:: Records to use ::

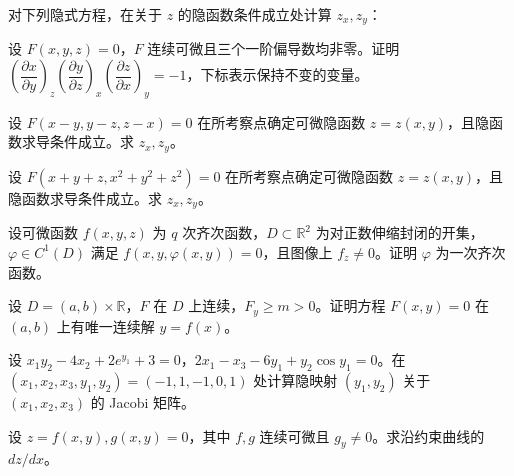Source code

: \newpage
\noindent\begin{minipage}{\textwidth}
对下列隐式方程，在关于 $z$ 的隐函数条件成立处计算 $z_x,z_y$：
\end{minipage}\par\vfill
\noindent\begin{minipage}{\textwidth}
设 $F(x,y,z)=0$，$F$ 连续可微且三个一阶偏导数均非零。证明 $\left(\dfrac{\partial x}{\partial y}\right)_z\left(\dfrac{\partial y}{\partial z}\right)_x\left(\dfrac{\partial z}{\partial x}\right)_y=-1$，下标表示保持不变的变量。
\end{minipage}\par\vfill
\noindent\begin{minipage}{\textwidth}
设 $F(x-y,y-z,z-x)=0$ 在所考察点确定可微隐函数 $z=z(x,y)$，且隐函数求导条件成立。求 $z_x,z_y$。
\end{minipage}\par\vfill
\newpage
\noindent\begin{minipage}{\textwidth}
设 $F(x+y+z,x^2+y^2+z^2)=0$ 在所考察点确定可微隐函数 $z=z(x,y)$，且隐函数求导条件成立。求 $z_x,z_y$。
\end{minipage}\par\vfill
\noindent\begin{minipage}{\textwidth}
设可微函数 $f(x,y,z)$ 为 $q$ 次齐次函数，$D\subset\mathbb R^2$ 为对正数伸缩封闭的开集，$\varphi\in C^1(D)$ 满足 $f(x,y,\varphi(x,y))=0$，且图像上 $f_z\ne0$。证明 $\varphi$ 为一次齐次函数。
\end{minipage}\par\vfill
\noindent\begin{minipage}{\textwidth}
设 $D=(a,b)\times\mathbb R$，$F$ 在 $D$ 上连续，$F_y\ge m>0$。证明方程 $F(x,y)=0$ 在 $(a,b)$ 上有唯一连续解 $y=f(x)$。
\end{minipage}\par\vfill
\newpage
\noindent\begin{minipage}{\textwidth}
设 $x_1y_2-4x_2+2e^{y_1}+3=0$，$2x_1-x_3-6y_1+y_2\cos y_1=0$。在 $(x_1,x_2,x_3,y_1,y_2)=(-1,1,-1,0,1)$ 处计算隐映射 $(y_1,y_2)$ 关于 $(x_1,x_2,x_3)$ 的 Jacobi 矩阵。
\end{minipage}\par\vfill
\noindent\begin{minipage}{\textwidth}
设 $z=f(x,y),g(x,y)=0$，其中 $f,g$ 连续可微且 $g_y\ne0$。求沿约束曲线的 $dz/dx$。
\end{minipage}\par\vfill
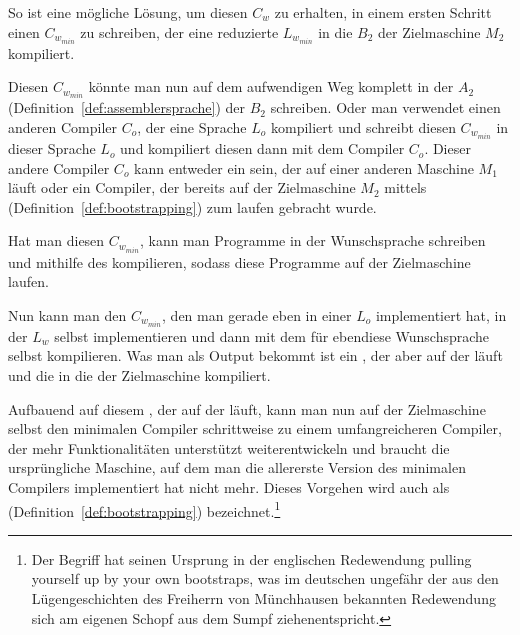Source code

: So ist eine mögliche Lösung, um diesen  $C_w$ zu erhalten, in einem ersten Schritt einen  $C_{w_{min}}$ zu schreiben, der eine reduzierte  $L_{w_{min}}$ in die  $B_2$ der Zielmaschine $M_2$ kompiliert.

Diesen  $C_{w_{min}}$ könnte man nun auf dem aufwendigen Weg komplett in der  $A_2$ (Definition~\ref{def:assemblersprache}) der  $B_2$ schreiben. Oder man verwendet einen anderen Compiler $C_o$, der eine Sprache $L_o$ kompiliert und schreibt diesen  $C_{w_{min}}$ in dieser Sprache $L_o$ und kompiliert diesen dann mit dem Compiler $C_o$. Dieser andere Compiler $C_o$ kann entweder ein  sein, der auf einer anderen Maschine $M_1$ läuft oder ein Compiler, der bereits auf der Zielmaschine $M_2$ mittels  (Definition~\ref{def:bootstrapping}) zum laufen gebracht wurde.

Hat man diesen  $C_{w_{min}}$, kann man Programme in der Wunschsprache schreiben und mithilfe des  kompilieren, sodass diese Programme auf der Zielmaschine laufen.

Nun kann man den  $C_{w_{min}}$, den man gerade eben in einer  $L_o$ implementiert hat, in der  $L_w$ selbst implementieren und dann mit dem  für ebendiese Wunschsprache selbst kompilieren. Was man als Output bekommt ist ein , der aber auf der  läuft und die  in die  der Zielmaschine kompiliert.

Aufbauend auf diesem , der auf der  läuft, kann man nun auf der Zielmaschine selbst  den minimalen Compiler schrittweise zu einem umfangreicheren Compiler, der mehr Funktionalitäten unterstützt weiterentwickeln und braucht die ursprüngliche Maschine, auf dem man die allererste Version des minimalen Compilers implementiert hat nicht mehr. Dieses Vorgehen wird auch als  (Definition~\ref{def:bootstrapping}) bezeichnet.\footnote{Der Begriff hat seinen Ursprung in der englischen Redewendung \glqq pulling yourself up by your own bootstraps\grqq, was im deutschen ungefähr der aus den Lügengeschichten des Freiherrn von Münchhausen bekannten Redewendung \glqq sich am eigenen Schopf aus dem Sumpf ziehen\grqq entspricht.}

:: Task goal ::
Copy, from the lines above, each one that holds "mathbb".

:: Solution to this problem ::
设可微函数 $f(x,y,z)$ 为 $q$ 次齐次函数，$D\subset\mathbb R^2$ 为对正数伸缩封闭的开集，$\varphi\in C^1(D)$ 满足 $f(x,y,\varphi(x,y))=0$，且图像上 $f_z\ne0$。证明 $\varphi$ 为一次齐次函数。
设 $D=(a,b)\times\mathbb R$，$F$ 在 $D$ 上连续，$F_y\ge m>0$。证明方程 $F(x,y)=0$ 在 $(a,b)$ 上有唯一连续解 $y=f(x)$。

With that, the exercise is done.